Last week's IPA Effectiveness Awards results - with COI scooping a clutch of golds - bear testament to the power of a good client with a mutually respectful relationship with its agencies to deliver quantifiable results. But now COI is battling for its future, with the suggestion this week that it may even be swept aside in favour of a US-style Ad Council (a ridiculous, deadly even, idea).
So could the latest proposals for a COI payment-by-results system stay the executioner's hand, answering some of the Government's cost concerns while protecting the effectiveness of government advertising and ensuring that the agencies that work on COI accounts remain tenable businesses?
It's probably the best solution yet, though the idea's fraught with challenges. Such as how do you apply PBR to campaigns whose effects may take years (and certainly well beyond the contract with the agency) to determine? What if the allocated budgets are not significant enough to make a dent in the problem, no matter how thoughtful and creative the communications approach? What about all those campaigns that have to be rushed through because an issue (like swine flu) suddenly emerges and there's no time to set up the test and control metrics? I could go on and on.
Crucially, will PBR be used as a stick to punish poor results or a bonus to reward excellence, on top of a basic fee that allows the agency to make a decent margin? It's worth bearing in mind that even at the COI's previous spending levels, few London agencies managed to make the recommended 15 per cent-plus margins that reflect a healthy company able to reward its staff and shareholders and reinvest in better systems and talent.
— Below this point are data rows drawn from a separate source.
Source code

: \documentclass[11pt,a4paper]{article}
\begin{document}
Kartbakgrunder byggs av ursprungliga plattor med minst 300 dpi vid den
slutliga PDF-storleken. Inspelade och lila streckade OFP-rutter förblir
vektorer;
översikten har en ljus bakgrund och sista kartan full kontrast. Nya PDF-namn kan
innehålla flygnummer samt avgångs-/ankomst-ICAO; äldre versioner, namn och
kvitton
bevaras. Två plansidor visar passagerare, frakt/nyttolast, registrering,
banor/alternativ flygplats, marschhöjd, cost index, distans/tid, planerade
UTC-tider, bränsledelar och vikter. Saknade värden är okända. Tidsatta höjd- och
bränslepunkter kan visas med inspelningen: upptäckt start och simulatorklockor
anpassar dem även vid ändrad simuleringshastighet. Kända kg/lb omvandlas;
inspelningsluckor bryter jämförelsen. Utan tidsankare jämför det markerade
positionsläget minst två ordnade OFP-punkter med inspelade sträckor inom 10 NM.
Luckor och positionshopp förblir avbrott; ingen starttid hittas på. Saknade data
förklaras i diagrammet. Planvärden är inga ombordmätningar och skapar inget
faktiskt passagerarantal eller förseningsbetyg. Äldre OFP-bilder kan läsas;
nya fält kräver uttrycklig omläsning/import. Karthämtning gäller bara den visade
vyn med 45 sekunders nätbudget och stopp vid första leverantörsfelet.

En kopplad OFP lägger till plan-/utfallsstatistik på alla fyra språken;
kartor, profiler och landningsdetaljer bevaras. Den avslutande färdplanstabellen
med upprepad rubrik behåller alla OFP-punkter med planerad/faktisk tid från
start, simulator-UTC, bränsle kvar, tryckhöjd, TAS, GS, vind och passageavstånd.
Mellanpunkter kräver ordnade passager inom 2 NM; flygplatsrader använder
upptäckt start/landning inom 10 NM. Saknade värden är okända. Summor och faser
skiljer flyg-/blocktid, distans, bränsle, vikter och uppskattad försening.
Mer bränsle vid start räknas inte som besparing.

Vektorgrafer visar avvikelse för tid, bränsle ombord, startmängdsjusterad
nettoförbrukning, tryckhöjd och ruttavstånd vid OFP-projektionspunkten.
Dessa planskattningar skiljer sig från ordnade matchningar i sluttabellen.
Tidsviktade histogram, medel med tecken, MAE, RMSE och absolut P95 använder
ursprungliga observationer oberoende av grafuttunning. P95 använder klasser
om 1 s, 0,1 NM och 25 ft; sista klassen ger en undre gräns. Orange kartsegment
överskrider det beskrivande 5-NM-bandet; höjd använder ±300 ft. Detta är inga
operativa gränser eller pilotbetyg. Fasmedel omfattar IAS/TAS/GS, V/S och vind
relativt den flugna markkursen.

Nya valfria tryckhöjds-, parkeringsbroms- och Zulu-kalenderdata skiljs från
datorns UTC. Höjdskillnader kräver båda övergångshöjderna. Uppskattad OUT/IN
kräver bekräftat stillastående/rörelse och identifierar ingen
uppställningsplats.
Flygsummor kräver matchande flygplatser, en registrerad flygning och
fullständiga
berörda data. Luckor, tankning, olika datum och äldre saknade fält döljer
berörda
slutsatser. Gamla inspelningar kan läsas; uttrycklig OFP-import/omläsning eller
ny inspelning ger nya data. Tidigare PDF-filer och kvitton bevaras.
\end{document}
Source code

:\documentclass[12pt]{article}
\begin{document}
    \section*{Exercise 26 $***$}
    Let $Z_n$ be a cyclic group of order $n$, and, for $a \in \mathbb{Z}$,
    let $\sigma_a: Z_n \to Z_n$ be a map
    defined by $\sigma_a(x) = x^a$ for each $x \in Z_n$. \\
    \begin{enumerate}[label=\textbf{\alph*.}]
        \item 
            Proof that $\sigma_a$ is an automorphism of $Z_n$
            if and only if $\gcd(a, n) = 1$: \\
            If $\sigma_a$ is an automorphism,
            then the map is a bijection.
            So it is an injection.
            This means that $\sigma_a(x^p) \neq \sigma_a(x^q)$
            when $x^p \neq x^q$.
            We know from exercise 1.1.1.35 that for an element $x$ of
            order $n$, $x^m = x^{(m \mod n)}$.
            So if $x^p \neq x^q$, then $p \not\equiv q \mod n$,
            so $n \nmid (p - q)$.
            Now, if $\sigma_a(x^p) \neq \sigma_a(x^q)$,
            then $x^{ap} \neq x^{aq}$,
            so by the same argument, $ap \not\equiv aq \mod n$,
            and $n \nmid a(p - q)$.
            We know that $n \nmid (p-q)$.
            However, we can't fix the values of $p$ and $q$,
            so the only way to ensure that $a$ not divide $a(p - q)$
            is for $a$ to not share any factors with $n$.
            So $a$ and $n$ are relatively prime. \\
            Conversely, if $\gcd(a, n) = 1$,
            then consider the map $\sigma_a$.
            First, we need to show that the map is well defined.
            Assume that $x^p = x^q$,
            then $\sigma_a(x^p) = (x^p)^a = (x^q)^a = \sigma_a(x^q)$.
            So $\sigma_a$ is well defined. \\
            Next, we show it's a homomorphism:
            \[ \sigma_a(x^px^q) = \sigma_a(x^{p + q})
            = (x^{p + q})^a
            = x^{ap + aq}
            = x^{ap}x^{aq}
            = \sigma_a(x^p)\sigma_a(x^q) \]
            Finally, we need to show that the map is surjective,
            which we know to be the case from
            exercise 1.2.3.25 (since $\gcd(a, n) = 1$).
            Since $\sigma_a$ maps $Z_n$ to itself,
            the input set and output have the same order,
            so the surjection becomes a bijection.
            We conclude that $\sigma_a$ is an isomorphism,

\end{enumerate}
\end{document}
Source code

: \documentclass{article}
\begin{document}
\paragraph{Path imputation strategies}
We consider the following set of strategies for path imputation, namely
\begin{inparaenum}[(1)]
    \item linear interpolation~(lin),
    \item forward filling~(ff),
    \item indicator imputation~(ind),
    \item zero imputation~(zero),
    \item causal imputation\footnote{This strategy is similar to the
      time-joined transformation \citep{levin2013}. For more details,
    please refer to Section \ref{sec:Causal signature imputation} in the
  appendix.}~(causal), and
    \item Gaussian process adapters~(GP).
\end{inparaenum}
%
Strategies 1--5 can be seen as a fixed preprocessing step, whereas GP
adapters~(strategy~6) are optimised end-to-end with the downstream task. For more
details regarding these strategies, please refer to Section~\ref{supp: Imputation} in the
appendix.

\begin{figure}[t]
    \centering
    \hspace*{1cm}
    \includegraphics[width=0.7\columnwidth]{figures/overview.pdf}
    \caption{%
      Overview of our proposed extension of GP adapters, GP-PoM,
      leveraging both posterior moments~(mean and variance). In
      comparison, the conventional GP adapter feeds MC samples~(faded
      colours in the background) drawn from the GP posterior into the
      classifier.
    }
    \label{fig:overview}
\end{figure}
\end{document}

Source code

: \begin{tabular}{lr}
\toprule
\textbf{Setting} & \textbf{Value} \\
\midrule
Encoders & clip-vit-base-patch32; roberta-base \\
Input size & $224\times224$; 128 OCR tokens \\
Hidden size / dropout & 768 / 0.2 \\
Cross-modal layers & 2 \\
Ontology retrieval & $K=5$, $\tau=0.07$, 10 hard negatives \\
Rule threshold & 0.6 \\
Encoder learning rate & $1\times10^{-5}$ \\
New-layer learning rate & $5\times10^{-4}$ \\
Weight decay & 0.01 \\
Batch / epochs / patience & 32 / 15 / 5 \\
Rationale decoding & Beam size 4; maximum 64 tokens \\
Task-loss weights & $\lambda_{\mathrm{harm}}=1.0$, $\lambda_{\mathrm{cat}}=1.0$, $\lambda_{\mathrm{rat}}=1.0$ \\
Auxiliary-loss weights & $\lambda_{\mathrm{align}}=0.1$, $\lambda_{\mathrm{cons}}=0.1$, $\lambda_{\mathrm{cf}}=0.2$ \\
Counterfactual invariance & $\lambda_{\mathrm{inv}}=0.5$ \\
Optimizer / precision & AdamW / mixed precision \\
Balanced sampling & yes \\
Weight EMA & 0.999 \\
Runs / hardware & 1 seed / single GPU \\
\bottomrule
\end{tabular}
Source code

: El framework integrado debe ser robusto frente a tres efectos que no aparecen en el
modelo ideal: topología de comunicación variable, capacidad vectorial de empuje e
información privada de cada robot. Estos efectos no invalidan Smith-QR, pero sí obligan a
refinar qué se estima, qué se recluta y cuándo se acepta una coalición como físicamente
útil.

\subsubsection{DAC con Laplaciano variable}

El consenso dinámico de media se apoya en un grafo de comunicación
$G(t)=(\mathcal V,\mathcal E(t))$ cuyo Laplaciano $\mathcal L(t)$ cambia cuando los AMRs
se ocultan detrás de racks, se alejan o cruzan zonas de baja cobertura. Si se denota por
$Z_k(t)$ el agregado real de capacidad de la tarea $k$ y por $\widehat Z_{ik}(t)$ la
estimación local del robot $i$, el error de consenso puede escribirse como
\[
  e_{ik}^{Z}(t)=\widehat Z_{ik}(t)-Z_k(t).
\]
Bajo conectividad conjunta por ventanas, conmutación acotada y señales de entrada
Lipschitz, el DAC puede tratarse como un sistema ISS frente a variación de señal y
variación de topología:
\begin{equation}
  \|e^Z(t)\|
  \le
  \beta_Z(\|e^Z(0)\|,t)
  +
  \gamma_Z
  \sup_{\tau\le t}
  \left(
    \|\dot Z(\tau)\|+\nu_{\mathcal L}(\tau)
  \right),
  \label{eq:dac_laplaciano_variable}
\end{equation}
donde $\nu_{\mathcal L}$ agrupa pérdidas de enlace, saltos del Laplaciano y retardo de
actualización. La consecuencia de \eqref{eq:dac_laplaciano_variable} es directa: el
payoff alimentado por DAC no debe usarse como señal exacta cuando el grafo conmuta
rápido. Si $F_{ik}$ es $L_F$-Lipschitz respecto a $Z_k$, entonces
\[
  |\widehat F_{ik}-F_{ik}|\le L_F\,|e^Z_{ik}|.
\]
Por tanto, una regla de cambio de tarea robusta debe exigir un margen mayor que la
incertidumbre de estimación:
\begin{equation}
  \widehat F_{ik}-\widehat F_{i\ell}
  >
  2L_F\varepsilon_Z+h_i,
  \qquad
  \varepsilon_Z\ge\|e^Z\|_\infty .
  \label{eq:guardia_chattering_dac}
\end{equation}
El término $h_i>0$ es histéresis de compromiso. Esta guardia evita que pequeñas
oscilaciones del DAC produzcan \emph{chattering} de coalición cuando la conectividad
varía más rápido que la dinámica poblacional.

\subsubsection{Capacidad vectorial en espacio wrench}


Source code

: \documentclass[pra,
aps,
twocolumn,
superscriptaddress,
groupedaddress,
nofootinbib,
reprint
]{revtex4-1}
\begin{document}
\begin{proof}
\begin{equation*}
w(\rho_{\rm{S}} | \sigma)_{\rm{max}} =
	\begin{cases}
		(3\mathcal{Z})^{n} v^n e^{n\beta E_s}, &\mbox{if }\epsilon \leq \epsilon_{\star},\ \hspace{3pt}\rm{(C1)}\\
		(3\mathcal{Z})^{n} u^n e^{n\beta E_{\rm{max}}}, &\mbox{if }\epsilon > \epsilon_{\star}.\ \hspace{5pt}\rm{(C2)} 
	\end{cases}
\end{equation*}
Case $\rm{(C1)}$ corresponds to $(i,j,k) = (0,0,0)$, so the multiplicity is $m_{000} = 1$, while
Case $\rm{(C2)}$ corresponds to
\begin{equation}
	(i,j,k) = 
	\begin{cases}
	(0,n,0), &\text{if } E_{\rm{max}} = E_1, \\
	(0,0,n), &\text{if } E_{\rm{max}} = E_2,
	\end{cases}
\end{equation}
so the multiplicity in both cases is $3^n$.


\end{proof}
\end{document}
I like the IPA's suggestion of exploiting the rights to COI campaigns by selling the campaign concept to other countries facing similar social issues then sharing the royalties between the government department, COI and the agency responsible. It's the sort of idea that shows how, with a little more intelligent thinking and a lot less hot-headed anti-advertising posturing by some inside government, we might end up with a wonderfully sensible blueprint that gets the best out of everybody.